There are others things to focus on, such as reducing your carbon footprint (this includes the food you eat). It really is picking your battles and creating a balance that you’re comfortable with. For example you could stop using single use plastic but if you’re an avid high street or online shopper, you’re still doing huge damage. Love avocados and almonds? Have a look into how water intensive they are to grow and then the impact of flying them across the planet.
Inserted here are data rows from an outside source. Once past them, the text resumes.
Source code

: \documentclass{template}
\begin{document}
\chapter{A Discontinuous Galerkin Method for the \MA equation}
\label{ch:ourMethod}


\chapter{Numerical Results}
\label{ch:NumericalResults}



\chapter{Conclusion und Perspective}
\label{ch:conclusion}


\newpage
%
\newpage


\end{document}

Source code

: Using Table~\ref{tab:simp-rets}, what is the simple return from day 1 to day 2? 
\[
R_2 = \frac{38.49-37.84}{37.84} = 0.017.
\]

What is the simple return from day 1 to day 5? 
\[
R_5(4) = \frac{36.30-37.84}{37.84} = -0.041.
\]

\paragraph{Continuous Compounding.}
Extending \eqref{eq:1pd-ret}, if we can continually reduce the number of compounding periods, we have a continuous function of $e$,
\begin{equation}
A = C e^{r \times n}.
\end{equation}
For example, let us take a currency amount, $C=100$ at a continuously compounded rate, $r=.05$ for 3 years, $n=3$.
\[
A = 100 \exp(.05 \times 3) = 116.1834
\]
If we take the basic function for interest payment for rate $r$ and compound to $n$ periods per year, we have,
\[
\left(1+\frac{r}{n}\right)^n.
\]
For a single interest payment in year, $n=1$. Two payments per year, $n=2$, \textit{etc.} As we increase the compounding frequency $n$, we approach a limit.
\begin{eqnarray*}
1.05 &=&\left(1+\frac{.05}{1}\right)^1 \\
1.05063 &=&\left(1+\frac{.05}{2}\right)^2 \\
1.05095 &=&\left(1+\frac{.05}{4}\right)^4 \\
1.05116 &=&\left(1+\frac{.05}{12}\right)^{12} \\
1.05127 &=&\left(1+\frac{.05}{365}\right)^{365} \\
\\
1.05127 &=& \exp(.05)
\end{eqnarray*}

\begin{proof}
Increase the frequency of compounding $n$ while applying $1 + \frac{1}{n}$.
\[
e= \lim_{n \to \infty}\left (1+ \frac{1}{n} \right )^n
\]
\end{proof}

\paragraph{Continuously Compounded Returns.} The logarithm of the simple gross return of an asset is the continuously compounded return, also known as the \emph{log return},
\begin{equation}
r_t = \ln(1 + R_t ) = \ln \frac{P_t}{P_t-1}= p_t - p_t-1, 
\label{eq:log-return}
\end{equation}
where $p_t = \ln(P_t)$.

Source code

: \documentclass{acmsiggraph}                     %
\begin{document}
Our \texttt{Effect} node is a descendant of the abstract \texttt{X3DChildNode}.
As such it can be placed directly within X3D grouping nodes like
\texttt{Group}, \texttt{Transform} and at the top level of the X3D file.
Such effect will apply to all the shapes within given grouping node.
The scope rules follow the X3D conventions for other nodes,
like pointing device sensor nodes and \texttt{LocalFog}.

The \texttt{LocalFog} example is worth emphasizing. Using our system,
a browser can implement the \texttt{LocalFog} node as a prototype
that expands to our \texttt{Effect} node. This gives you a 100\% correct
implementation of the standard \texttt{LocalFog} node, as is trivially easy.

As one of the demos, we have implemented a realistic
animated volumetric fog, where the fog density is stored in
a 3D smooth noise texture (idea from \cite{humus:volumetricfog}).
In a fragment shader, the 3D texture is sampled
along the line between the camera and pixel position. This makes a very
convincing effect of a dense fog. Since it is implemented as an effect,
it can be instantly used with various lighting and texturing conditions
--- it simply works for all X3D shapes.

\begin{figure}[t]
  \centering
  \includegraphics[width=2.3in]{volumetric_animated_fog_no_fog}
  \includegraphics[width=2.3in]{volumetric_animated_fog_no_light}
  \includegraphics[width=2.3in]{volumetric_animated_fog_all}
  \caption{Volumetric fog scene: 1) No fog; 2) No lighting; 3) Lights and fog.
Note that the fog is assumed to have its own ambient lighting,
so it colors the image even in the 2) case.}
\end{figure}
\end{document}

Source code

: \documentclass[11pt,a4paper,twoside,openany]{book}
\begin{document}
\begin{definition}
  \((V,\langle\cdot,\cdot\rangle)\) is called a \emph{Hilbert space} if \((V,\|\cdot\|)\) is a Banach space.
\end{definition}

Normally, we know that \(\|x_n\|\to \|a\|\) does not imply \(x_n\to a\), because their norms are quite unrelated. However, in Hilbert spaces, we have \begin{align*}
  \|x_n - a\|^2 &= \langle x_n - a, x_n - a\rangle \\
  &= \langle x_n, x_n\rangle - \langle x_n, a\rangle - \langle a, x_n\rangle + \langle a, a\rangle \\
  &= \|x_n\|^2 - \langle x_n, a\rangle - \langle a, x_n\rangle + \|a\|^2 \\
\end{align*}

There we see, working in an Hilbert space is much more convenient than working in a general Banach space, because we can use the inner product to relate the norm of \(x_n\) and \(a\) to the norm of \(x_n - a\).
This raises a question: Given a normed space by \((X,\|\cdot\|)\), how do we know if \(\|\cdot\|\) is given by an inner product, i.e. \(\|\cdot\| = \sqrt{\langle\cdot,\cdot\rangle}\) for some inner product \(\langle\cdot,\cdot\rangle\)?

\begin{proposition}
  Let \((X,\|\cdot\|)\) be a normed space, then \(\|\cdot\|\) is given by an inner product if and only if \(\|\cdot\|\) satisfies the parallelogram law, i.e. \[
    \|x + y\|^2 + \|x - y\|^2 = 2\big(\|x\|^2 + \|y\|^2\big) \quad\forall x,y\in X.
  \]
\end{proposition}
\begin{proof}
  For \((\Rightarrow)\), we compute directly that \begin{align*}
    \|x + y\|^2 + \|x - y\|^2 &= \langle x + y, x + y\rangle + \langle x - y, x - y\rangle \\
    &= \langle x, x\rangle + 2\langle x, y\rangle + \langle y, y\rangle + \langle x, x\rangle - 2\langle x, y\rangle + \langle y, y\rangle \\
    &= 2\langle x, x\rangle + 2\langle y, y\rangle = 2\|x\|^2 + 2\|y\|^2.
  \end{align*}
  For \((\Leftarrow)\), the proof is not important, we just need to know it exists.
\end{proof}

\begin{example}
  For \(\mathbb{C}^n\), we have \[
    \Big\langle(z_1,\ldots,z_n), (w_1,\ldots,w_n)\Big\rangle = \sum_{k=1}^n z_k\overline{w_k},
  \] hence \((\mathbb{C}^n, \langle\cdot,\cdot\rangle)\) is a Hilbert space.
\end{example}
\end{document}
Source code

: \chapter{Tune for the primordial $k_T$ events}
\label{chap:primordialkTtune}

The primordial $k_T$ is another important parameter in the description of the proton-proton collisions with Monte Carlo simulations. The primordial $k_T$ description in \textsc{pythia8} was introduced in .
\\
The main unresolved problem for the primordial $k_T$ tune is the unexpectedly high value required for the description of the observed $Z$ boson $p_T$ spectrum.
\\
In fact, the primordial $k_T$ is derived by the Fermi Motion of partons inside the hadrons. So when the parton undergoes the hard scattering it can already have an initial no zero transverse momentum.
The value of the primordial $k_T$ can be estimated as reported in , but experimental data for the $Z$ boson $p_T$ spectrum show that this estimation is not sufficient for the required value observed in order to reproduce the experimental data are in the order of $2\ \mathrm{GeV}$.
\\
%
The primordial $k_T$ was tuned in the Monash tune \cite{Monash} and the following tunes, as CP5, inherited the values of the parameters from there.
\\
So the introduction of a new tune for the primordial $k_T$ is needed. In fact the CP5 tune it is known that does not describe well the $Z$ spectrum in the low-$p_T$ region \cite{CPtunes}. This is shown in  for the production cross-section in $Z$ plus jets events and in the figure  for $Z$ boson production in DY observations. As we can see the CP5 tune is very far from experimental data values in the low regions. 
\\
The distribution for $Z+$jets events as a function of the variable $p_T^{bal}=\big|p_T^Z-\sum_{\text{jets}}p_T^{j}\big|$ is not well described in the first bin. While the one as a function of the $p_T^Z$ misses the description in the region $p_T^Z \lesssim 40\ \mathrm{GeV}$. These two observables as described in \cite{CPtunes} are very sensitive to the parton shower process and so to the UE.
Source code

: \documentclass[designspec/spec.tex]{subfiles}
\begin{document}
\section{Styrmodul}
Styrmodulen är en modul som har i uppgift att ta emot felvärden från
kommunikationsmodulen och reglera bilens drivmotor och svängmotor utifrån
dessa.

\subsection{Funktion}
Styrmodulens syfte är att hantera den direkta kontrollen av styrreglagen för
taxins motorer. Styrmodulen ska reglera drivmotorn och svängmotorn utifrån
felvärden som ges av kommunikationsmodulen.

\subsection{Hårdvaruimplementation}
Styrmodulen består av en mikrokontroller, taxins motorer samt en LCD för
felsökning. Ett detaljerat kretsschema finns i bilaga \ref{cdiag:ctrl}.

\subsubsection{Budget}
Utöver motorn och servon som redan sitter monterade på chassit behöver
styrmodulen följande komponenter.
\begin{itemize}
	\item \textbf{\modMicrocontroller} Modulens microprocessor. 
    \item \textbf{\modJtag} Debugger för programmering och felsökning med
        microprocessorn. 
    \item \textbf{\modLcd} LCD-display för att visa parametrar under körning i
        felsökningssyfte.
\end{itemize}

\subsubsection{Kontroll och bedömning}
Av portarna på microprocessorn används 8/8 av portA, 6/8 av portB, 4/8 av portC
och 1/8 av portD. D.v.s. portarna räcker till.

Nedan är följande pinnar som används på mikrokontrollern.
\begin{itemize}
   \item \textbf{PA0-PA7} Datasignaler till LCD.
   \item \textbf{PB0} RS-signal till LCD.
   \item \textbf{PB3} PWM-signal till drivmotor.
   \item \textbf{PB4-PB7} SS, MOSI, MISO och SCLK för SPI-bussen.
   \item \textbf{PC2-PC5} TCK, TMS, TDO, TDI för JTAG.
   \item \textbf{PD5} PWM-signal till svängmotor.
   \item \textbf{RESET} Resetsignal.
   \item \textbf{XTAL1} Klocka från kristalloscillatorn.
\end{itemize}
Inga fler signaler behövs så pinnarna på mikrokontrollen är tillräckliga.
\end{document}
Compare that to slipping up and needing to buy one thing in plastic, or needing a shopping bag…
I’ve gone on a slight tangent there but my point is - do what you can with reducing your plastic but remember that there’s a much bigger picture out there to consider too.
If you could start again from the beginning, what would you change now you’ve been through the process?
I'm pretty happy with how we've managed quite honestly but one thing I would say is avoid getting sucked into all the eco-friendly plastic free alternatives. It's amazing what you can live without sometimes. For example, one coffee cup is enough - not matter how pretty - and I really didn't need those metal straws I bought...
What easy steps can people begin taking now to start reducing their plastic use?
- Take your own shopping bag - even paper bags are hugely damaging to make with a high water cost.
- Take your own coffee cup (it can be used just as a water cup on the go too).
- Switch out your store bought water for taking your own water bottle (you'll save so much money).
- Switch to soap bars in the bathroom. If you can afford them BeautyKubes shampoo are amazing if not Faith by Nature do shampoo refills - see if you can find a refill store near you and keep reusing the same bottle.
- Buy loose vegetables - and buy in season!
- Keep having conversations! One of my favourite things about this challenge has been talking to people and I think a lot have been really interested in what we're doing. Even if they've not gone the whole way, they've started switching out the smaller things like water bottles and shopping bags
What are your favourite plastic free swaps?
I found some produce bags (I got mine from Booths but I know they’re only up north…) and I find it so satisfying filling them up with veg, taking them to the check out and having the conversation with the checkout lady about how great the bags are.
The milkman is also amazing - it’s like Christmas for adults. Milk, orange juice, eggs and butter all appear on our doorstep every week without any plastic. It’s such a treat. We feel good for supporting a local business too.
Hankies were a surprising favourite for me - it’s so much nicer blowing your nose on a cloth rather than tissue. All you do then is throw it in the wash. No waste product and it’s a wash we would be doing anyway with towels and bedding.